Parece que funcionou. A trégua veio. De repente as coisas começaram a dar certo. Eu recuperei minha saúde – física e mental. Consegui desacelerar, pensar menos no futuro, viver mais o presente. E, quando me dei conta, estava com passagens compradas pra Tailândia!! Hotéis reservados em Bangkok e em Phuket. Minha família tailandesa me esperando, fazendo planos. E mais uma vez eu me vi assolada pelo medo: depois de mais de 17 anos, como será minha recepção? Será que vou me sentir em casa? Será que vão me receber como uma filha? Será que vai ter tudo mudado?
O mais engraçado é que o medo não faz parte da minha realidade. Eu não tenho medo de nada. Quer dizer, nas CNTP, meus medos se restringem a baratas e tubarões. Fui educada para não ter medo de correr atrás, de tentar, de arriscar. Confesso que entrei naquele avião tremendo de medo. Um misto de ansiedade e medo. Ainda bem que isto não abalou minha capacidade de dormir. E chegar em Bangkok, sabendo que minha família ia me buscar no aeroporto, foi relativamente rápido. O que são 36 horas em relação a 17 anos, né?
De cara, meu medo foi alimentado. Tornou-se um verdadeiro terror e quase abri a boca a chorar de tristeza nos primeiros minutos após passar pela imigração. Cadê minha família?! Eles não vinham me buscar?! Andei desolada de um lado para o outro, tentando me mostrar forte pro meu marido e amigos, mas morrendo por dentro.

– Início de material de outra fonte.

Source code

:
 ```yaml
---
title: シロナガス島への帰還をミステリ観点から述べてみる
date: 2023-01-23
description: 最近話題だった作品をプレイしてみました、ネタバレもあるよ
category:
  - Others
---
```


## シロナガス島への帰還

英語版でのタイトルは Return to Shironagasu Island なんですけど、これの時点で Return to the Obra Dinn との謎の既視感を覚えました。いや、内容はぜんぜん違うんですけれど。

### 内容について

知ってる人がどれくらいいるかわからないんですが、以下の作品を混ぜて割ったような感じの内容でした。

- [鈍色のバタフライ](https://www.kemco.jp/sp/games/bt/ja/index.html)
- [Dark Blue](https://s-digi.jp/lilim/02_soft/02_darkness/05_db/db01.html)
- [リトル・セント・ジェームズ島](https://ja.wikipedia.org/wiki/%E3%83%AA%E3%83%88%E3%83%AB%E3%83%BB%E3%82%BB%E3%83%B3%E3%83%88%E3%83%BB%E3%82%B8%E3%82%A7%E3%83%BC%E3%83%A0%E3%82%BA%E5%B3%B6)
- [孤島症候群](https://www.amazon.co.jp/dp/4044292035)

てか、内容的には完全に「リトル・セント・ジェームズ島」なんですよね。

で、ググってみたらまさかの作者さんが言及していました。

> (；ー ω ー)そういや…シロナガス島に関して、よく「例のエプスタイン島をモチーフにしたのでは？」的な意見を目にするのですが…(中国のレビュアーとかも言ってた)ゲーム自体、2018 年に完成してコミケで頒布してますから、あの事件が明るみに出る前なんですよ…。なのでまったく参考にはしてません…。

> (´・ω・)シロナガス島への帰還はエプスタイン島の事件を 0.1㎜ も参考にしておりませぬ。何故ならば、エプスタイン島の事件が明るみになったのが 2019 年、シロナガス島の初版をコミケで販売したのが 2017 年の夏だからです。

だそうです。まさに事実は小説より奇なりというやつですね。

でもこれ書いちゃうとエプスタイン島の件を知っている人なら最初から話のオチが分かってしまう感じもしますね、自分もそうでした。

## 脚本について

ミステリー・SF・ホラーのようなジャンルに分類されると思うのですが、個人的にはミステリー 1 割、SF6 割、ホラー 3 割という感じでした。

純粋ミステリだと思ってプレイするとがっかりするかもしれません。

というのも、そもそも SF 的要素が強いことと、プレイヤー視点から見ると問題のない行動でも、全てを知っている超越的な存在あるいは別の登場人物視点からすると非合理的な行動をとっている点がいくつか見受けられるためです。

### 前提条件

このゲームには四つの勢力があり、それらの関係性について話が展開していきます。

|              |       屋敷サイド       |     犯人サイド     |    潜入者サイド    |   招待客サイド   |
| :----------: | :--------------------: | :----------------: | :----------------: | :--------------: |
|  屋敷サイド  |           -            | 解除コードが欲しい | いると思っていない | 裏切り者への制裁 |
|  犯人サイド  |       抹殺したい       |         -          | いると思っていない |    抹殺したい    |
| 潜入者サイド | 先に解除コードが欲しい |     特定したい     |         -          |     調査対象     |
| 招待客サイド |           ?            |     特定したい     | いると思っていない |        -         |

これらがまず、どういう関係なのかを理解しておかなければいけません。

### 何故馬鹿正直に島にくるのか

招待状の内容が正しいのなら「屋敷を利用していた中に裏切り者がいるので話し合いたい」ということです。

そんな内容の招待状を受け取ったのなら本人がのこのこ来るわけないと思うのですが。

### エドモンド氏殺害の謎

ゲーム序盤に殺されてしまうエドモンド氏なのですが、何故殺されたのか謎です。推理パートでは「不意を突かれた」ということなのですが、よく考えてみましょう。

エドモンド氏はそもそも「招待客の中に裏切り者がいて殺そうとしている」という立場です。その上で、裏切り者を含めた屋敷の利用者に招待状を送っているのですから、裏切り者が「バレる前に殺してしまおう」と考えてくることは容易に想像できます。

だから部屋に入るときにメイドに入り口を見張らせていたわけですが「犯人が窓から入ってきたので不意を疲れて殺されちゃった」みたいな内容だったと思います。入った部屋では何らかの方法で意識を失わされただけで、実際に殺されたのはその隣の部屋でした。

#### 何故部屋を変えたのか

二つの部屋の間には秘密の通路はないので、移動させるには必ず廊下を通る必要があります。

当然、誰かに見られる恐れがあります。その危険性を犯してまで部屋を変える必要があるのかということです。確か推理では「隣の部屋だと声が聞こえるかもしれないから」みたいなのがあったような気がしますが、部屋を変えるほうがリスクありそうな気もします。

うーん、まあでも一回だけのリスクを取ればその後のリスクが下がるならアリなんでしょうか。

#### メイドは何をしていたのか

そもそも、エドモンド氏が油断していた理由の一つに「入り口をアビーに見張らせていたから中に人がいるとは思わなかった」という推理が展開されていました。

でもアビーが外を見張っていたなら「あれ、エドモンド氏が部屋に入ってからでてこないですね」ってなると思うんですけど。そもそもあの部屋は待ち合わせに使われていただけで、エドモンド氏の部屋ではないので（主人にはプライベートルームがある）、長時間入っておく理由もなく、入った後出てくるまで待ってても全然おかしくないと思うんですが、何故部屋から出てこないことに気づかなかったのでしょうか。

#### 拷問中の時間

Fui salva pelo meu marido. Tenho certeza que ele viu a tristeza nos meus olhos. Ele me acalmou, disse que ficariam ali enquanto eu dava uma volta pra ver se encontrava minha família. A gente não conhecia o aeroporto, vai que minha família estava por ali? Andei, andei, andei. E na medida em que andava, meus olhos se enchiam de água. Minha visão foi ficando turva, meu coração, apertado. Uma desilusão danada.
Até que ouvi: LAETICIA, LAETICIA!!! HERE!! HERE!! E lá estava minha família todinha, inclusive os novos membros que eu só conhecia por fotos. Que chororô!! E de repente – momento merchandising – todos os meus temores desapareceram. Fui sendo tomada por um sentimento de pertencimento absolutamente inexplicável. Eu era parte daquela família, daquele lugar, daquela cultura. E eu voltei a ser a pessoa mais alegre do mundo!! E a mais poderosa!! Aquela que é capaz de tudo, de mover mundos e fundos pra ser feliz!!
Laeticia chegou da realização de um sonho há 17 dias e não vai esperar mais 17 anos para rever sua família tailandesa. Não dá mais.